→ Problem: From the entries below, please gather each line containing the string "Stories".
———
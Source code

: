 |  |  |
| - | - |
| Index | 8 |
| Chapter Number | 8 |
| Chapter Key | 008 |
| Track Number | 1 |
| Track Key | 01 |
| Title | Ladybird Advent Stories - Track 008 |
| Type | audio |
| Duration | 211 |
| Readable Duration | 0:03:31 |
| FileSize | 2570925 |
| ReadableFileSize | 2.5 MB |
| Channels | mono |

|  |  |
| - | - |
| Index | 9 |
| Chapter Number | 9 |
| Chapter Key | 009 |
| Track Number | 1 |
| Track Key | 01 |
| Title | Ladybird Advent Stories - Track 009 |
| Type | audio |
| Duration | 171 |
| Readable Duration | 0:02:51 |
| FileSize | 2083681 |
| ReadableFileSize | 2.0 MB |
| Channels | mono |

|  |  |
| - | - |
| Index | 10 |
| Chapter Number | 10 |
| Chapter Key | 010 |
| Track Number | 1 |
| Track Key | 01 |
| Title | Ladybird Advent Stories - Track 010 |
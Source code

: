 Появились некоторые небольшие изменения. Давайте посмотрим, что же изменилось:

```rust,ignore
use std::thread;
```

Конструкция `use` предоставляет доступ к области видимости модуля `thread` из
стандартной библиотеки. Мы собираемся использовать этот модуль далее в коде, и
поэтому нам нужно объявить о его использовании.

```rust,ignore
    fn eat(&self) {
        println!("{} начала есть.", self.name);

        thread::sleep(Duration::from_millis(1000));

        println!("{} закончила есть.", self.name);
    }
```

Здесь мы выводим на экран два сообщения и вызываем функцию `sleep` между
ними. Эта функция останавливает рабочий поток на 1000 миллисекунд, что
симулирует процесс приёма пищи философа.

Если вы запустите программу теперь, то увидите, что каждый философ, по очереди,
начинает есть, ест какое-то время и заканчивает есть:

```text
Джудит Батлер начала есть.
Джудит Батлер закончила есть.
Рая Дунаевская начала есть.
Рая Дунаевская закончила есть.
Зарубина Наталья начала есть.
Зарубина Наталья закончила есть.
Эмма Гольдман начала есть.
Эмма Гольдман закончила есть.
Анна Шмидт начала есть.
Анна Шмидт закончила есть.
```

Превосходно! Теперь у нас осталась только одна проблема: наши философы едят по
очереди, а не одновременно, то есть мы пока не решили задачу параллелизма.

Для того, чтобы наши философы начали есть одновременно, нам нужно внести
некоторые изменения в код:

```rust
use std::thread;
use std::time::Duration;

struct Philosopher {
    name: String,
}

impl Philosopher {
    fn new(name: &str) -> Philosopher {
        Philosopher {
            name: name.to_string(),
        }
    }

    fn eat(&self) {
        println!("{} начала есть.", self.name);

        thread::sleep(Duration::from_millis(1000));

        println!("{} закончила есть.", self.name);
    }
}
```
———
→ Response:
| Title | Ladybird Advent Stories - Track 008 |
| Title | Ladybird Advent Stories - Track 009 |
| Title | Ladybird Advent Stories - Track 010 |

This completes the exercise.